START Extracted records

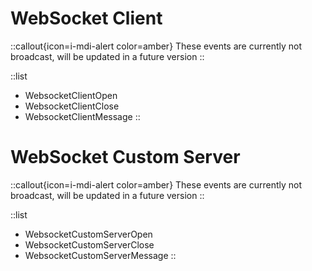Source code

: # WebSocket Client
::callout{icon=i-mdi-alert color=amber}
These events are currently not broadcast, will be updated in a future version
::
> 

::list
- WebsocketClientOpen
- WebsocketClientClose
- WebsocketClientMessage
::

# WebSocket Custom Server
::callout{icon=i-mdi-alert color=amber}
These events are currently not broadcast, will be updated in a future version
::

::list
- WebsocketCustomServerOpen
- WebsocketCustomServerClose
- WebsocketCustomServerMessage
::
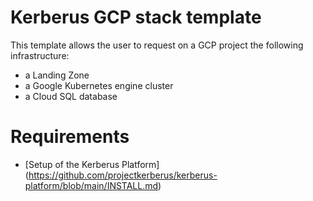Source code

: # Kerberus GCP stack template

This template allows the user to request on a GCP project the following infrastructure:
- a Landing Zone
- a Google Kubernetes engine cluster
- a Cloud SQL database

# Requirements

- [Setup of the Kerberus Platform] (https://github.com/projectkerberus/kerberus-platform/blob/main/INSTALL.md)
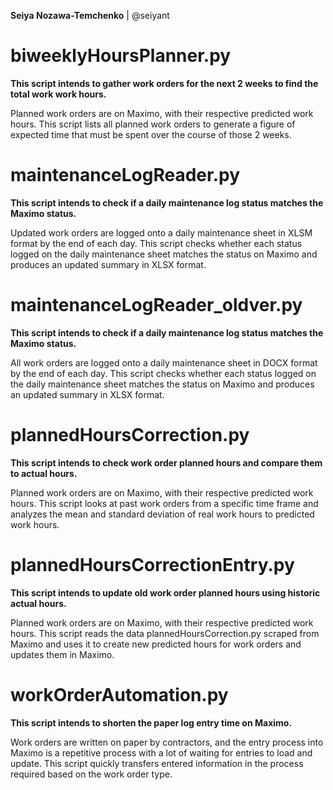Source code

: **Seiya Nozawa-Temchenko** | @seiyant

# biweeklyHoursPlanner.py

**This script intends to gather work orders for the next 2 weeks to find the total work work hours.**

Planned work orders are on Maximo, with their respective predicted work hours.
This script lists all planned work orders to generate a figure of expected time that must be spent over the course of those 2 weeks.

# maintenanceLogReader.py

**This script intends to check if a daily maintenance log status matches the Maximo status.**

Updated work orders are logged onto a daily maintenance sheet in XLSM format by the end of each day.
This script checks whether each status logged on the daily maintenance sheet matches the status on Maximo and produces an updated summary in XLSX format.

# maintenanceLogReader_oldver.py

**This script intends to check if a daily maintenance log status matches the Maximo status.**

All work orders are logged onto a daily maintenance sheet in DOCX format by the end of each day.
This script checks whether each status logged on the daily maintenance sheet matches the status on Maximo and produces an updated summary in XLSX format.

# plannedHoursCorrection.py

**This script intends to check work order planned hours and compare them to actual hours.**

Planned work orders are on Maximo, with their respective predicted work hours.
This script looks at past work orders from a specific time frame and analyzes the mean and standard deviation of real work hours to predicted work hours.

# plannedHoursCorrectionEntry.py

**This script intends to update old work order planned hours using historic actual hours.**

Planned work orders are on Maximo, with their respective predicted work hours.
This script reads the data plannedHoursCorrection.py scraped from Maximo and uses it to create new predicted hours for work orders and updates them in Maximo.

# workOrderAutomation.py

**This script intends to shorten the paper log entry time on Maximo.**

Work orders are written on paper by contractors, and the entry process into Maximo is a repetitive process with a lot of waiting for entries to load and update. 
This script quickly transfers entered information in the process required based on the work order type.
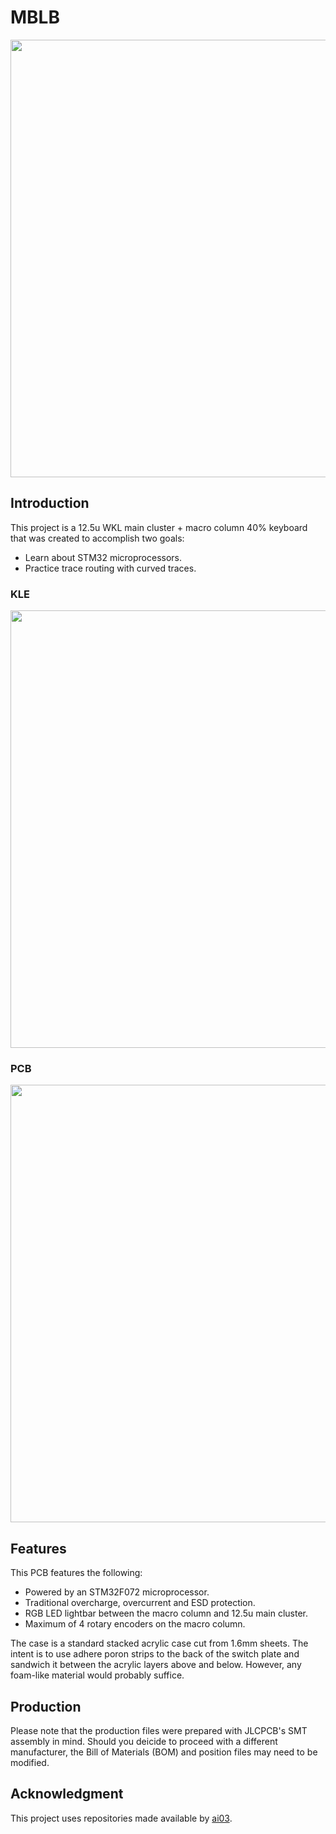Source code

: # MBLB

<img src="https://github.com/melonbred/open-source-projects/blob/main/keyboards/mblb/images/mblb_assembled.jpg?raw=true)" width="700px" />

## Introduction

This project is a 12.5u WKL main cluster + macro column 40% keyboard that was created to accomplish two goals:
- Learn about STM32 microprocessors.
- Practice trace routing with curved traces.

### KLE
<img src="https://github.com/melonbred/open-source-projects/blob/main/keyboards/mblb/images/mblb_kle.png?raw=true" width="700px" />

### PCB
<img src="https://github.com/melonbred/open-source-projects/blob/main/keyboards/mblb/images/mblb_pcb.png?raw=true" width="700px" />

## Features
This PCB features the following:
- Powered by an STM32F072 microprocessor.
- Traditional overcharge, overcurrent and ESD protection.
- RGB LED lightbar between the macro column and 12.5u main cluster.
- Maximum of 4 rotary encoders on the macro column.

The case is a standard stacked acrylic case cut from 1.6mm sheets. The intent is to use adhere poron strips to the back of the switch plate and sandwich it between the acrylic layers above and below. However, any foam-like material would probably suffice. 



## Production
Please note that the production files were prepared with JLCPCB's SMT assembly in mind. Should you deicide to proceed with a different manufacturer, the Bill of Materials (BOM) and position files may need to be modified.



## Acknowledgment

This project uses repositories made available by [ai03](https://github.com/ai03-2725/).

END Extracted records

# What this task involves
Show each line of the data that contains the string "true".

# Task response
<img src="https://github.com/melonbred/open-source-projects/blob/main/keyboards/mblb/images/mblb_assembled.jpg?raw=true)" width="700px" />
<img src="https://github.com/melonbred/open-source-projects/blob/main/keyboards/mblb/images/mblb_kle.png?raw=true" width="700px" />
<img src="https://github.com/melonbred/open-source-projects/blob/main/keyboards/mblb/images/mblb_pcb.png?raw=true" width="700px" />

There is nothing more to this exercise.